◆ WHAT IS EXPECTED: Print the lines that run from the line with "En forme d'ellipse" to the line with "## Engaînant", keeping both end lines, exactly as they appear in the entries below, and nothing else.

-=-=-=-=-

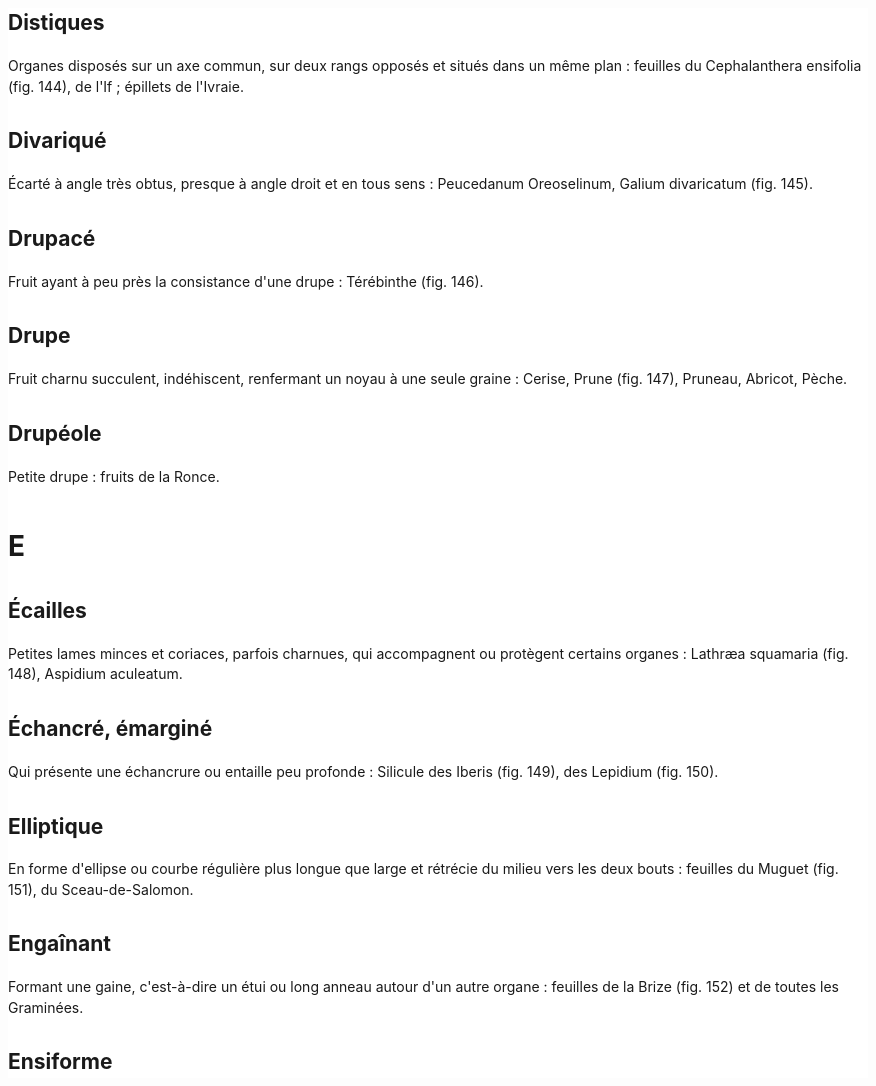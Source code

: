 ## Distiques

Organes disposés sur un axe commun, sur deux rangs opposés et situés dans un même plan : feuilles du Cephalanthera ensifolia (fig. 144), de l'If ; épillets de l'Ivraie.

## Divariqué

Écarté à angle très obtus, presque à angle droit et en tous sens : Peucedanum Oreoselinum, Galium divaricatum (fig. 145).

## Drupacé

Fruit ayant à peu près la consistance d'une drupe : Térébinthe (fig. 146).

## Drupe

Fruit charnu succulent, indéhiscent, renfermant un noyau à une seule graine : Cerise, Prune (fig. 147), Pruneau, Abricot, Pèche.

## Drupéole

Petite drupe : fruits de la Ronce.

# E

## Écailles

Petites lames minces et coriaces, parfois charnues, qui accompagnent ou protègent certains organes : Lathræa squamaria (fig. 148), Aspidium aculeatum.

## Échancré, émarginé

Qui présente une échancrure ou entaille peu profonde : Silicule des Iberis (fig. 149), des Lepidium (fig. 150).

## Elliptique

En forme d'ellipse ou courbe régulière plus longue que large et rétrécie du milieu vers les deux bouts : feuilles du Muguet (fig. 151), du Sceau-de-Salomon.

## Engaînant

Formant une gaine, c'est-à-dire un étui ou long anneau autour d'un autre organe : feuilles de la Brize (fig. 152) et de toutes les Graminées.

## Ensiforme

-=-=-=-=-

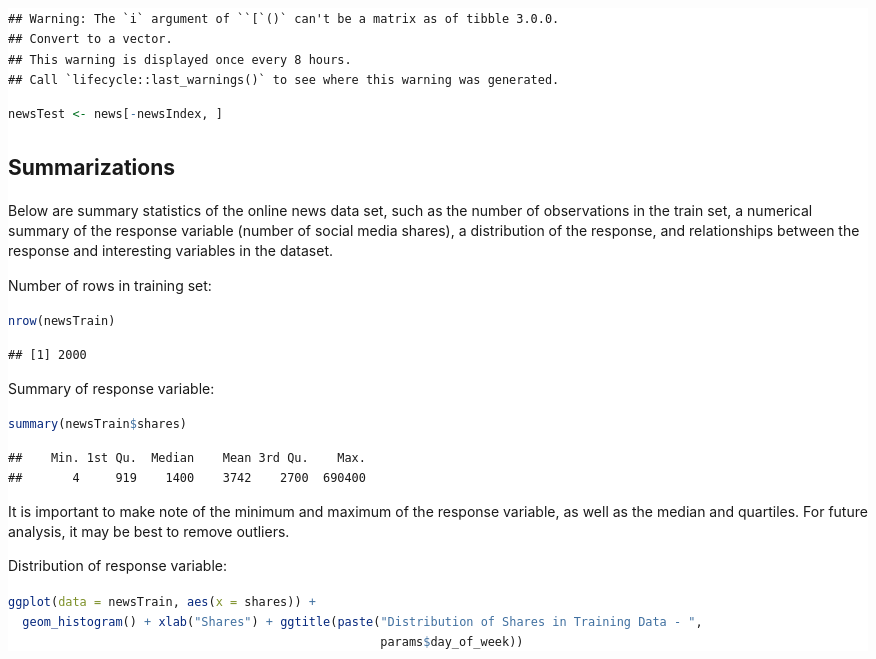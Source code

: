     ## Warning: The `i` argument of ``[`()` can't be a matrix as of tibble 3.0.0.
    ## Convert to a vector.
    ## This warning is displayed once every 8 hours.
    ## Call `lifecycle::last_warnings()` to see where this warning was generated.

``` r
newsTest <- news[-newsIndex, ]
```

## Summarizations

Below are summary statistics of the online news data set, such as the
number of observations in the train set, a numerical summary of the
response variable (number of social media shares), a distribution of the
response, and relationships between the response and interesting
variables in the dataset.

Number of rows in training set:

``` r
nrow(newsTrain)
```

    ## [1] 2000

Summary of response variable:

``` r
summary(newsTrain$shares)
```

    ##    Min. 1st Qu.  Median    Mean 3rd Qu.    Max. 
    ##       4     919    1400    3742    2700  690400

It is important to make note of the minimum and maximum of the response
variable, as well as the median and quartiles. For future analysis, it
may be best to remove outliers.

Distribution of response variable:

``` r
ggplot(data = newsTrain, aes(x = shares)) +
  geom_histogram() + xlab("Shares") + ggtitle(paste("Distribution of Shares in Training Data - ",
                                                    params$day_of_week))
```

-=-=-=-=-

◆ RESULT FOR THIS EXERCISE:
En forme d'ellipse ou courbe régulière plus longue que large et rétrécie du milieu vers les deux bouts : feuilles du Muguet (fig. 151), du Sceau-de-Salomon.

## Engaînant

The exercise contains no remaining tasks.